→ **Description of the task**: Find how many lines below mention "vytvoří". Nothing but the number is needed.

→ **Items listed in a dataset**:
----------------------------------------

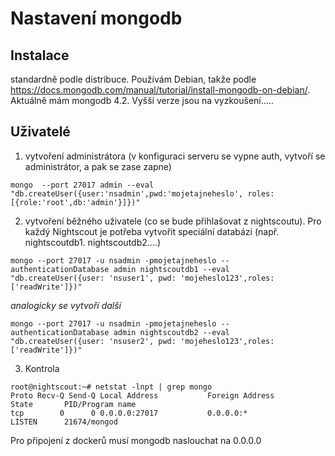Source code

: # Nastavení mongodb

## Instalace ##
standardně podle distribuce. Používám Debian, takže podle https://docs.mongodb.com/manual/tutorial/install-mongodb-on-debian/. Aktuálně mám mongodb 4.2. Vyšší verze jsou na vyzkoušení.....

## Uživatelé ##

1. vytvoření administrátora (v konfiguraci serveru se vypne auth, vytvoří se administrátor, a pak se zase zapne)
```
mongo  --port 27017 admin --eval "db.createUser({user:'nsadmin',pwd:'mojetajneheslo', roles:[{role:'root',db:'admin'}]})"
```

2. vytvoření běžného uživatele (co se bude přihlašovat z nightscoutu). Pro každý Nightscout je potřeba vytvořit speciální databázi (např. nightscoutdb1. nightscoutdb2....)
```
mongo --port 27017 -u nsadmin -pmojetajneheslo --authenticationDatabase admin nightscoutdb1 --eval "db.createUser({user: 'nsuser1', pwd: 'mojeheslo123',roles: ['readWrite']})"
```
  _analogicky se vytvoří další_
```
mongo --port 27017 -u nsadmin -pmojetajneheslo --authenticationDatabase admin nightscoutdb2 --eval "db.createUser({user: 'nsuser2', pwd: 'mojeheslo123',roles: ['readWrite']})"
```

3. Kontrola
```
root@nightscout:~# netstat -lnpt | grep mongo
Proto Recv-Q Send-Q Local Address           Foreign Address         State       PID/Program name
tcp        0      0 0.0.0.0:27017           0.0.0.0:*               LISTEN      21674/mongod
```
Pro připojení z dockerů musí mongodb naslouchat na 0.0.0.0
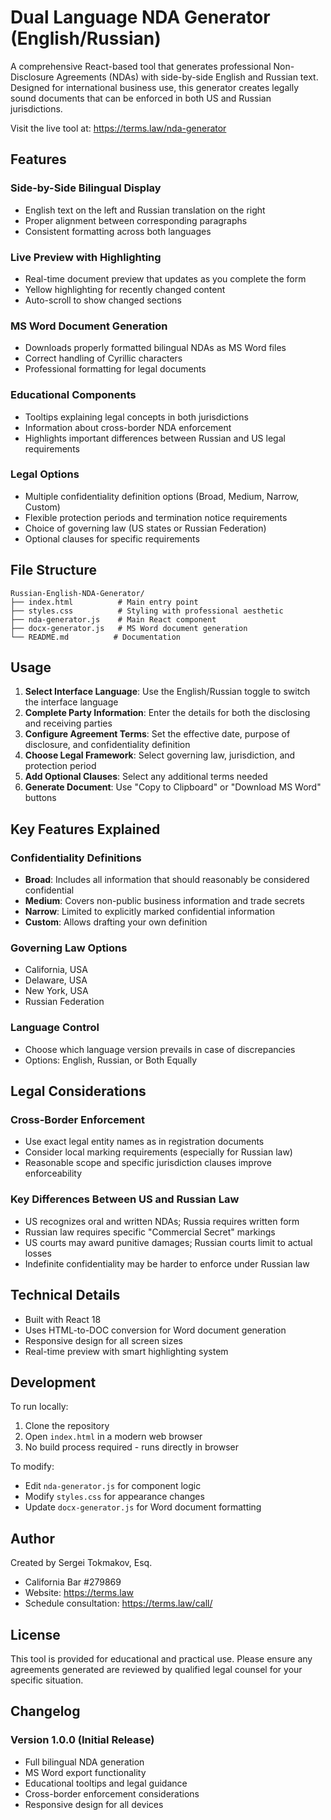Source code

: # Dual Language NDA Generator (English/Russian)

A comprehensive React-based tool that generates professional Non-Disclosure Agreements (NDAs) with side-by-side English and Russian text. Designed for international business use, this generator creates legally sound documents that can be enforced in both US and Russian jurisdictions.

Visit the live tool at: https://terms.law/nda-generator

## Features

### Side-by-Side Bilingual Display
- English text on the left and Russian translation on the right
- Proper alignment between corresponding paragraphs
- Consistent formatting across both languages

### Live Preview with Highlighting
- Real-time document preview that updates as you complete the form
- Yellow highlighting for recently changed content
- Auto-scroll to show changed sections

### MS Word Document Generation
- Downloads properly formatted bilingual NDAs as MS Word files
- Correct handling of Cyrillic characters
- Professional formatting for legal documents

### Educational Components
- Tooltips explaining legal concepts in both jurisdictions
- Information about cross-border NDA enforcement
- Highlights important differences between Russian and US legal requirements

### Legal Options
- Multiple confidentiality definition options (Broad, Medium, Narrow, Custom)
- Flexible protection periods and termination notice requirements
- Choice of governing law (US states or Russian Federation)
- Optional clauses for specific requirements

## File Structure

```
Russian-English-NDA-Generator/
├── index.html          # Main entry point
├── styles.css          # Styling with professional aesthetic
├── nda-generator.js    # Main React component
├── docx-generator.js   # MS Word document generation
└── README.md          # Documentation
```

## Usage

1. **Select Interface Language**: Use the English/Russian toggle to switch the interface language
2. **Complete Party Information**: Enter the details for both the disclosing and receiving parties
3. **Configure Agreement Terms**: Set the effective date, purpose of disclosure, and confidentiality definition
4. **Choose Legal Framework**: Select governing law, jurisdiction, and protection period
5. **Add Optional Clauses**: Select any additional terms needed
6. **Generate Document**: Use "Copy to Clipboard" or "Download MS Word" buttons

## Key Features Explained

### Confidentiality Definitions
- **Broad**: Includes all information that should reasonably be considered confidential
- **Medium**: Covers non-public business information and trade secrets
- **Narrow**: Limited to explicitly marked confidential information
- **Custom**: Allows drafting your own definition

### Governing Law Options
- California, USA
- Delaware, USA  
- New York, USA
- Russian Federation

### Language Control
- Choose which language version prevails in case of discrepancies
- Options: English, Russian, or Both Equally

## Legal Considerations

### Cross-Border Enforcement
- Use exact legal entity names as in registration documents
- Consider local marking requirements (especially for Russian law)
- Reasonable scope and specific jurisdiction clauses improve enforceability

### Key Differences Between US and Russian Law
- US recognizes oral and written NDAs; Russia requires written form
- Russian law requires specific "Commercial Secret" markings
- US courts may award punitive damages; Russian courts limit to actual losses
- Indefinite confidentiality may be harder to enforce under Russian law

## Technical Details

- Built with React 18
- Uses HTML-to-DOC conversion for Word document generation
- Responsive design for all screen sizes
- Real-time preview with smart highlighting system

## Development

To run locally:
1. Clone the repository
2. Open `index.html` in a modern web browser
3. No build process required - runs directly in browser

To modify:
- Edit `nda-generator.js` for component logic
- Modify `styles.css` for appearance changes
- Update `docx-generator.js` for Word document formatting

## Author

Created by Sergei Tokmakov, Esq.
- California Bar #279869
- Website: https://terms.law
- Schedule consultation: https://terms.law/call/

## License

This tool is provided for educational and practical use. Please ensure any agreements generated are reviewed by qualified legal counsel for your specific situation.

## Changelog

### Version 1.0.0 (Initial Release)
- Full bilingual NDA generation
- MS Word export functionality
- Educational tooltips and legal guidance
- Cross-border enforcement considerations
- Responsive design for all devices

----------------------------------------

→ **Response to this exercise**: 2